Problem: RuntimeError: Unsupported: ONNX export of Pad in opset 9. The sizes of the padding must be constant. Please try opset version 11. I have set opset_version 11, but it doesn't work at all. Does anybody know how to solve this problem? I really need help, please.

if the shape of your dummy input is different from the original shape of the input (B, F, 368, 1232), I guess you better set " dynamic_axes " in function " export " or keep the same input shape.

alright, my problem:

I was trying to export this network as "anynet.onnx" just like you but have not succeeded yet. Have you solved this problem?

May 17 '22 08:05 tony-laoshi

Hi, @tony-laoshi. I use images from the evaluation, but the Floating point exception (core dumped) exception was raised. So I want to ask you whether you have finished exporting.

Jun 16 '22 01:06 hebangwen

Hi, @tony-laoshi. I use images from the evaluation, but the Floating point exception (core dumped) exception was raised. So I want to ask you whether you have finished exporting.

After debugging line by line, I finally find the reason for the error. In line 106 of AnyNet.py, the slice :i will select nothing, if i==0 stands, resulting in the wrong shape inference when exporting to ONNX. Below is my screenshot of gdb:

It conforms the top of the backtrace, ComputeShapeFromReshape, shown above.

My solution is to insert a condition before line 106 of anynet.py and require it to execute when i>0 stands. You can also check my fork.

Jun 17 '22 12:06 hebangwen

Hi, @tony-laoshi. I use images from the evaluation, but the Floating point exception (core dumped) exception was raised. So I want to ask you whether you have finished exporting.
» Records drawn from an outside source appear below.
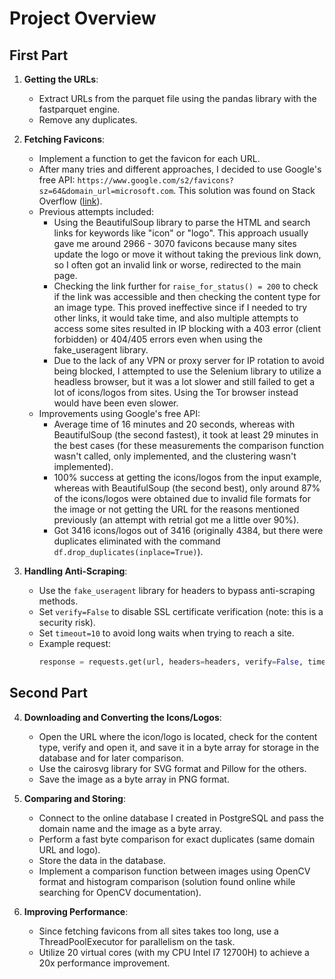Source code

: # Project Overview

## First Part

1. **Getting the URLs**:
   - Extract URLs from the parquet file using the pandas library with the fastparquet engine.
   - Remove any duplicates.

2. **Fetching Favicons**:
   - Implement a function to get the favicon for each URL.
   - After many tries and different approaches, I decided to use Google's free API: `https://www.google.com/s2/favicons?sz=64&domain_url=microsoft.com`. This solution was found on Stack Overflow ([link](https://stackoverflow.com/questions/10456663/any-way-to-grab-a-logo-icon-from-website-url-programmatically)).
   - Previous attempts included:
     - Using the BeautifulSoup library to parse the HTML and search links for keywords like "icon" or "logo". This approach usually gave me around 2966 - 3070 favicons because many sites update the logo or move it without taking the previous link down, so I often got an invalid link or worse, redirected to the main page.
     - Checking the link further for `raise_for_status() = 200` to check if the link was accessible and then checking the content type for an image type. This proved ineffective since if I needed to try other links, it would take time, and also multiple attempts to access some sites resulted in IP blocking with a 403 error (client forbidden) or 404/405 errors even when using the fake_useragent library.
     - Due to the lack of any VPN or proxy server for IP rotation to avoid being blocked, I attempted to use the Selenium library to utilize a headless browser, but it was a lot slower and still failed to get a lot of icons/logos from sites. Using the Tor browser instead would have been even slower.
   - Improvements using Google's free API:
     - Average time of 16 minutes and 20 seconds, whereas with BeautifulSoup (the second fastest), it took at least 29 minutes in the best cases (for these measurements the comparison function wasn't called, only implemented, and the clustering wasn't implemented).
     - 100% success at getting the icons/logos from the input example, whereas with BeautifulSoup (the second best), only around 87% of the icons/logos were obtained due to invalid file formats for the image or not getting the URL for the reasons mentioned previously (an attempt with retrial got me a little over 90%).
     - Got 3416 icons/logos out of 3416 (originally 4384, but there were duplicates eliminated with the command `df.drop_duplicates(inplace=True)`).

3. **Handling Anti-Scraping**:
   - Use the `fake_useragent` library for headers to bypass anti-scraping methods.
   - Set `verify=False` to disable SSL certificate verification (note: this is a security risk).
   - Set `timeout=10` to avoid long waits when trying to reach a site.
   - Example request:
     ```python
     response = requests.get(url, headers=headers, verify=False, timeout=10)
     ```

## Second Part

4. **Downloading and Converting the Icons/Logos**:
   - Open the URL where the icon/logo is located, check for the content type, verify and open it, and save it in a byte array for storage in the database and for later comparison.
   - Use the cairosvg library for SVG format and Pillow for the others.
   - Save the image as a byte array in PNG format.

5. **Comparing and Storing**:
   - Connect to the online database I created in PostgreSQL and pass the domain name and the image as a byte array.
   - Perform a fast byte comparison for exact duplicates (same domain URL and logo).
   - Store the data in the database.
   - Implement a comparison function between images using OpenCV format and histogram comparison (solution found online while searching for OpenCV documentation).

6. **Improving Performance**:
   - Since fetching favicons from all sites takes too long, use a ThreadPoolExecutor for parallelism on the task.
   - Utilize 20 virtual cores (with my CPU Intel I7 12700H) to achieve a 20x performance improvement.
After debugging line by line, I finally find the reason for the error. In line 106 of AnyNet.py, the slice :i will select nothing, if i==0 stands, resulting in the wrong shape inference when exporting to ONNX. Below is my screenshot of gdb:

It conforms the top of the backtrace, ComputeShapeFromReshape, shown above.
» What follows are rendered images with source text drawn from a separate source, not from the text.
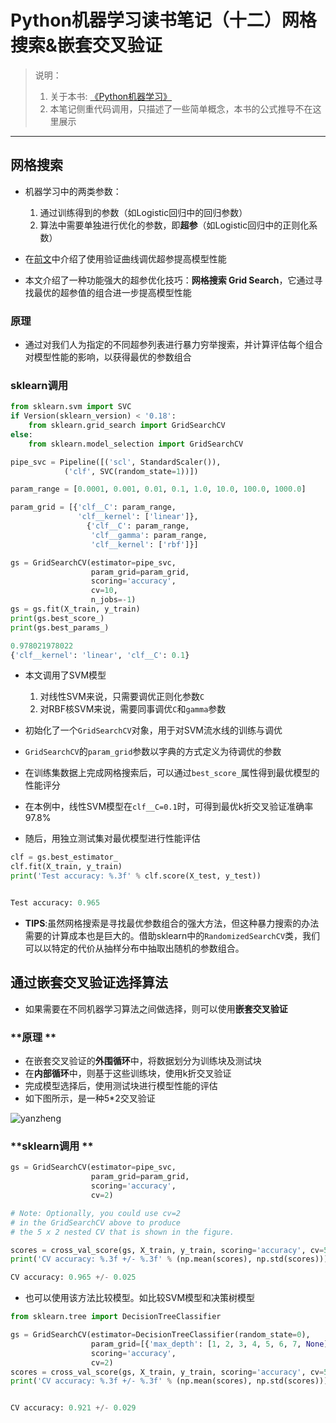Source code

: # Python机器学习读书笔记（十二）网格搜索&嵌套交叉验证

> 说明：
>
> 1. 关于本书: [《Python机器学习》](https://book.douban.com/subject/27000110/)
> 2. 本笔记侧重代码调用，只描述了一些简单概念，本书的公式推导不在这里展示

---

## **网格搜索**

- 机器学习中的两类参数：
  1. 通过训练得到的参数（如Logistic回归中的回归参数）
  2. 算法中需要单独进行优化的参数，即**超参**（如Logistic回归中的正则化系数）

- 在[前文](https://blog.csdn.net/weixin_40604987/article/details/79676066)中介绍了使用验证曲线调优超参提高模型性能
- 本文介绍了一种功能强大的超参优化技巧：**网格搜索 Grid Search**，它通过寻找最优的超参值的组合进一步提高模型性能

### **原理**

- 通过对我们人为指定的不同超参列表进行暴力穷举搜索，并计算评估每个组合对模型性能的影响，以获得最优的参数组合

### **sklearn调用**

```py
from sklearn.svm import SVC
if Version(sklearn_version) < '0.18':
    from sklearn.grid_search import GridSearchCV
else:
    from sklearn.model_selection import GridSearchCV

pipe_svc = Pipeline([('scl', StandardScaler()),
            ('clf', SVC(random_state=1))])

param_range = [0.0001, 0.001, 0.01, 0.1, 1.0, 10.0, 100.0, 1000.0]

param_grid = [{'clf__C': param_range,
               'clf__kernel': ['linear']},
                 {'clf__C': param_range,
                  'clf__gamma': param_range,
                  'clf__kernel': ['rbf']}]

gs = GridSearchCV(estimator=pipe_svc,
                  param_grid=param_grid,
                  scoring='accuracy',
                  cv=10,
                  n_jobs=-1)
gs = gs.fit(X_train, y_train)
print(gs.best_score_)
print(gs.best_params_)

0.978021978022
{'clf__kernel': 'linear', 'clf__C': 0.1}

```

- 本文调用了SVM模型
  1. 对线性SVM来说，只需要调优正则化参数`C`
  2. 对RBF核SVM来说，需要同事调优`C`和`gamma`参数

- 初始化了一个`GridSearchCV`对象，用于对SVM流水线的训练与调优
- `GridSearchCV`的`param_grid`参数以字典的方式定义为待调优的参数
- 在训练集数据上完成网格搜索后，可以通过`best_score_`属性得到最优模型的性能评分
- 在本例中，线性SVM模型在`clf__C=0.1`时，可得到最优k折交叉验证准确率97.8%

- 随后，用独立测试集对最优模型进行性能评估

```py
clf = gs.best_estimator_
clf.fit(X_train, y_train)
print('Test accuracy: %.3f' % clf.score(X_test, y_test))


Test accuracy: 0.965
```

- **TIPS**:虽然网格搜索是寻找最优参数组合的强大方法，但这种暴力搜索的办法需要的计算成本也是巨大的。借助sklearn中的`RandomizedSearchCV`类，我们可以以特定的代价从抽样分布中抽取出随机的参数组合。

## **通过嵌套交叉验证选择算法**

- 如果需要在不同机器学习算法之间做选择，则可以使用**嵌套交叉验证**

### **原理 **

- 在嵌套交叉验证的**外围循环**中，将数据划分为训练块及测试块
- 在**内部循环**中，则基于这些训练块，使用k折交叉验证
- 完成模型选择后，使用测试块进行模型性能的评估
- 如下图所示，是一种5*2交叉验证

![yanzheng](https://github.com/rasbt/python-machine-learning-book/blob/master/code/ch06/images/06_07.png)

### **sklearn调用 **

```py
gs = GridSearchCV(estimator=pipe_svc,
                  param_grid=param_grid,
                  scoring='accuracy',
                  cv=2)

# Note: Optionally, you could use cv=2
# in the GridSearchCV above to produce
# the 5 x 2 nested CV that is shown in the figure.

scores = cross_val_score(gs, X_train, y_train, scoring='accuracy', cv=5)
print('CV accuracy: %.3f +/- %.3f' % (np.mean(scores), np.std(scores)))

CV accuracy: 0.965 +/- 0.025
```

- 也可以使用该方法比较模型。如比较SVM模型和决策树模型

```py
from sklearn.tree import DecisionTreeClassifier

gs = GridSearchCV(estimator=DecisionTreeClassifier(random_state=0),
                  param_grid=[{'max_depth': [1, 2, 3, 4, 5, 6, 7, None]}],
                  scoring='accuracy',
                  cv=2)
scores = cross_val_score(gs, X_train, y_train, scoring='accuracy', cv=5)
print('CV accuracy: %.3f +/- %.3f' % (np.mean(scores), np.std(scores)))


CV accuracy: 0.921 +/- 0.029
```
My solution is to insert a condition before line 106 of anynet.py and require it to execute when i>0 stands. You can also check my fork.

Thanks a lot, mate !!

Following your instructions, I am able to export the model as well. However, the inference result is not ideal, and I am still looking for the reason. Have you tested using the onnx model for inference? How's the effect？

Jun 20 '22 09:06 tony-laoshi

@tony-laoshi I haven't tested the exported ONNX model. In my implementation, I ignore the SPN module, which requires CUDA and is incompatible with mobile SoC. If you compare the original AnyNet with SPN and my implementation without SPN, the results should be kind of different.

Jun 20 '22 13:06 hebangwen

@BangwenHe I performed an inference test with the exported model. The inference engine I used is ONNX Runtime. The tests were performed in python and C++.

The results in Python are good, with the disparity accuracy increasing significantly in each of the three stages. The results in C++ are strange and arguably misestimated.

I put the test scripts I used in this folder, which also contains the model I exported and the images I used for testing.

Here you can see the results of two tests

Jun 24 '22 08:06 tony-laoshi

I solved this bug. The bug is in the post-processing of convert to cv::Mat after getting mutable data. I found a similar https://github.com/microsoft/onnxruntime/issues/11677#issuecomment-1143048647, and successfully solved the bug under his answer. At the same time, I also uploaded my updated test demo and test results.

Jun 30 '22 02:06 tony-laoshi

@tony-laoshi Happy to see this problem can be solved under your hard work. I think it will be a good help for the latecomers to solve this problem.

Jun 30 '22 02:06 hebangwen

Hi, @tony-laoshi. I use images from the evaluation, but the Floating point exception (core dumped) exception was raised. So I want to ask you whether you have finished exporting.

After debugging line by line, I finally find the reason for the error. In line 106 of AnyNet.py, the slice :i will select nothing, if i==0 stands, resulting in the wrong shape inference when exporting to ONNX. Below is my screenshot of gdb:

It conforms the top of the backtrace, ComputeShapeFromReshape, shown above.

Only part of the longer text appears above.